Maxwell had only opened twice before for Australia - once each in Tests and ODIs - and his elevation in this match in place of Aaron Finch was something of a surprise, given Usman Khawaja's presence in the side. Captain David Warner suggested Maxwell had been asked to open because Australia wished to preserve the left-hand right-hand combination, but Maxwell said he had initially floated the idea himself.
"I actually had a chat to [coach] Greg Blewett a couple of days ago after Finch hurt his finger," Maxwell said. "I said: 'Geez, I'd love to have a crack at the top of the order.' Sure enough, a couple of days, Warner gave me a tap on the shoulder and told me I was going to be up the top with him. So I was excited about it and looking forward to the opportunity."
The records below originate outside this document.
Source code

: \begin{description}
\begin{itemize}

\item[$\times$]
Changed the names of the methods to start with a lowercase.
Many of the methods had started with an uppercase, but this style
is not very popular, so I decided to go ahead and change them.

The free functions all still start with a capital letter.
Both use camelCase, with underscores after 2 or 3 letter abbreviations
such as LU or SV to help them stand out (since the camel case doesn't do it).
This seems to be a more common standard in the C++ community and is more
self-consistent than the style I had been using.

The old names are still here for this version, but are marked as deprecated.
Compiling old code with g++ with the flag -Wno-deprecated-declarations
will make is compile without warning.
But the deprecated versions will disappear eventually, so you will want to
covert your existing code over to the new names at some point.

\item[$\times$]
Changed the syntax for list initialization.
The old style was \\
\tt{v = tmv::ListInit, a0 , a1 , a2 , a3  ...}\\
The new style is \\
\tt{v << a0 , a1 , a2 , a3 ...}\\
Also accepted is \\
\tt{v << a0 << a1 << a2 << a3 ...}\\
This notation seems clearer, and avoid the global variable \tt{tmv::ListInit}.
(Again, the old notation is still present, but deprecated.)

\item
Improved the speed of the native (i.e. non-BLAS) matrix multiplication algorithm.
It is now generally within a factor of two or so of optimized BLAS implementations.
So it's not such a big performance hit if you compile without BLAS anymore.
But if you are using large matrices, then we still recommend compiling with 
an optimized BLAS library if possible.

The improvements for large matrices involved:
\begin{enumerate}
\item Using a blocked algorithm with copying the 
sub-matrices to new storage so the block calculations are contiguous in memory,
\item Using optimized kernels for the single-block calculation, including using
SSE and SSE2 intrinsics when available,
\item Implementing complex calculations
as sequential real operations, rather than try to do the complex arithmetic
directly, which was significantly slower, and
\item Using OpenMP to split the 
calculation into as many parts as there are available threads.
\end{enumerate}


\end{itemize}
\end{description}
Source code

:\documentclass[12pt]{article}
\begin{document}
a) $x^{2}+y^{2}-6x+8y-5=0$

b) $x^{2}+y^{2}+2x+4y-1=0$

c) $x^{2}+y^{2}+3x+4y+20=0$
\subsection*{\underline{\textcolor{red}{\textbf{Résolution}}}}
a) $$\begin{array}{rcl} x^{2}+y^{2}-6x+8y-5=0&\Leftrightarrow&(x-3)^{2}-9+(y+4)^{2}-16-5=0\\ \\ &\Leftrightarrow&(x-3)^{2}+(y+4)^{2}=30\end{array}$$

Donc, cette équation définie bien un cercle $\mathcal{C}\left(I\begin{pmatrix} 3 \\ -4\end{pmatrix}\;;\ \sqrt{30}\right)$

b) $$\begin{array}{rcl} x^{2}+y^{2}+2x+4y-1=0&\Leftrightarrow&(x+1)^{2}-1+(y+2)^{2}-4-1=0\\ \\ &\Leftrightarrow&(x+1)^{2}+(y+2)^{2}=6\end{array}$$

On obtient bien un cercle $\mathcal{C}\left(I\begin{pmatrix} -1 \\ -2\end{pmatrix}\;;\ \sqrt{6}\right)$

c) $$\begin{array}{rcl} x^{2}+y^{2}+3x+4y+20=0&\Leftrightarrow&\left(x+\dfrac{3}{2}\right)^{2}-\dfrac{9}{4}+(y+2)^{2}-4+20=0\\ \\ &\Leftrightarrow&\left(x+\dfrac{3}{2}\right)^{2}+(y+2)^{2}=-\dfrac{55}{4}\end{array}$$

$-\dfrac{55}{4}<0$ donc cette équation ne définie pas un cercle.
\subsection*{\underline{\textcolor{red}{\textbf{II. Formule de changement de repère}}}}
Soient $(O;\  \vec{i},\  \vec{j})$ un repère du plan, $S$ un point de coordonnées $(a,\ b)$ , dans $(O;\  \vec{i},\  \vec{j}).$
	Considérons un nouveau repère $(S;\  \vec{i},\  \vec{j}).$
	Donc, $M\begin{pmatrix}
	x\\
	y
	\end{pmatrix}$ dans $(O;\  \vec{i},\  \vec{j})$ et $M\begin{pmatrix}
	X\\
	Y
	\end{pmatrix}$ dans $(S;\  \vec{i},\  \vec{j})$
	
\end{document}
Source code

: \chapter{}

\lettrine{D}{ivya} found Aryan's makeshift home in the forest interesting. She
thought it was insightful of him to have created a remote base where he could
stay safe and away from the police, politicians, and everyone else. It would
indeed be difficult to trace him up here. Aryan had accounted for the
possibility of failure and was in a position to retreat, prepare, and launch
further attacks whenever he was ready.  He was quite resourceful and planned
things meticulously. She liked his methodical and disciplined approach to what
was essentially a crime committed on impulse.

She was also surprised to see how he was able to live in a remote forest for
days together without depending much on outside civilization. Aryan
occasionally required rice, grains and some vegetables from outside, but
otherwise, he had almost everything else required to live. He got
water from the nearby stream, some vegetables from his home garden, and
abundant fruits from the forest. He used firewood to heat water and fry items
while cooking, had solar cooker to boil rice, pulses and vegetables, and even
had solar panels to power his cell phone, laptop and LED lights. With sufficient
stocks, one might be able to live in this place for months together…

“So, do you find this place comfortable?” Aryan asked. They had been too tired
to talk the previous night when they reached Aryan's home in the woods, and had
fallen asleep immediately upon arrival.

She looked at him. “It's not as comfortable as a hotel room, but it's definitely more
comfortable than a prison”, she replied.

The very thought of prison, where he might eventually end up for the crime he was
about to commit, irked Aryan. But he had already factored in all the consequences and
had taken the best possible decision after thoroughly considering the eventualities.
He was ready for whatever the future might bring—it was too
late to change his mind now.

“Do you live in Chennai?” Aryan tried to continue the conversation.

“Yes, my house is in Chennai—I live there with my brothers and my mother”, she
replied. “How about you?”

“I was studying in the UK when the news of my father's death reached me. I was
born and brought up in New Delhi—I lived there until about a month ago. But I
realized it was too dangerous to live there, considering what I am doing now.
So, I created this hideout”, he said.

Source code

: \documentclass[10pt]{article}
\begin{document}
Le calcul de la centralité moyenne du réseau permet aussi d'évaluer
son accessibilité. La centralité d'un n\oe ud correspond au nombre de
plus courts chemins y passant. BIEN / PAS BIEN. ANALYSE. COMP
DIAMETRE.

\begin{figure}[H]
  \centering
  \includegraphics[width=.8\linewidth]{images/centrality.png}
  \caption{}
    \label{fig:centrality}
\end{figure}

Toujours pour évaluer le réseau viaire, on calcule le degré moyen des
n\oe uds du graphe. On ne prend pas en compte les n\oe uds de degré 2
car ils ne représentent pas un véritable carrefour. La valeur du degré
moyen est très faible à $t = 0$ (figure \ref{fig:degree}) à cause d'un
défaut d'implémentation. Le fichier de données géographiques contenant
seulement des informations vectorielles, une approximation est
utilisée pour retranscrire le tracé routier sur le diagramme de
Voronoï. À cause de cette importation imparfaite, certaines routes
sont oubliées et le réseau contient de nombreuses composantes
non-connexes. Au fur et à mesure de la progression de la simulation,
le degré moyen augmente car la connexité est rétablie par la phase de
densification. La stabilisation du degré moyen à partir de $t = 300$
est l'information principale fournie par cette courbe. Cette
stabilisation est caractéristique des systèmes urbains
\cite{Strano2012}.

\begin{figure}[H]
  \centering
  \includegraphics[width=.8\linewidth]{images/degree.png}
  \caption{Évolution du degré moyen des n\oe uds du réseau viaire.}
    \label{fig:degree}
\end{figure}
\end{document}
Maxwell said he had been envious of limited-overs openers, even having recently made lighthearted fun of Finch's 18-ball fifty in the fourth ODI on social media. "Can't be that hard to do it when you've got two [fielders] outside the circle," he had tweeted at the time. Maxwell's 145 is the second-highest T20I score, behind Finch's 156 against England at the Ageas Bowl in 2013.
"I really enjoy batting at the top of the order in T20 cricket," Maxwell said. "I find it's easier to get into the innings. When you're in the middle order you have to be proactive the whole time. It seems like if you get out playing a big shot at that stage of the game, it all falls on your shoulders.
"At the top of the order you've got a little bit more freedom to get yourself into the game and play pretty normal cricket shots without taking risks. You only have to beat two guys on the fence. The way Sri Lanka set fields at the start made it pretty obvious where they're going to bowl. It made my job a lot easier in the first six."
Maxwell had reached his half-century off 27 balls, in the ninth over. He said IPL experiences - especially the 2014 IPL season when he made scores of 89, 90 and 95 twice, his previous T20 career-best - had helped him turn that start into a mammoth T20 score.
"When I looked up and there was eight overs to go and I was 80 or 90, I got the sense it would be a big score. I didn't really realise how long there was left. I think I've made that mistake a few times playing in the IPL. I kept swinging until I was out. I probably played periods a bit smarter tonight. I knew if I mistimed it, it'd go in the gap."
It has at times been a difficult year for Maxwell, who was dropped from the ODI squad completely, after a modest tri-series in the Caribbean. He had since also had poor outings with the Australia A team, for whom his high score was 46 not out in six innings across the month of August.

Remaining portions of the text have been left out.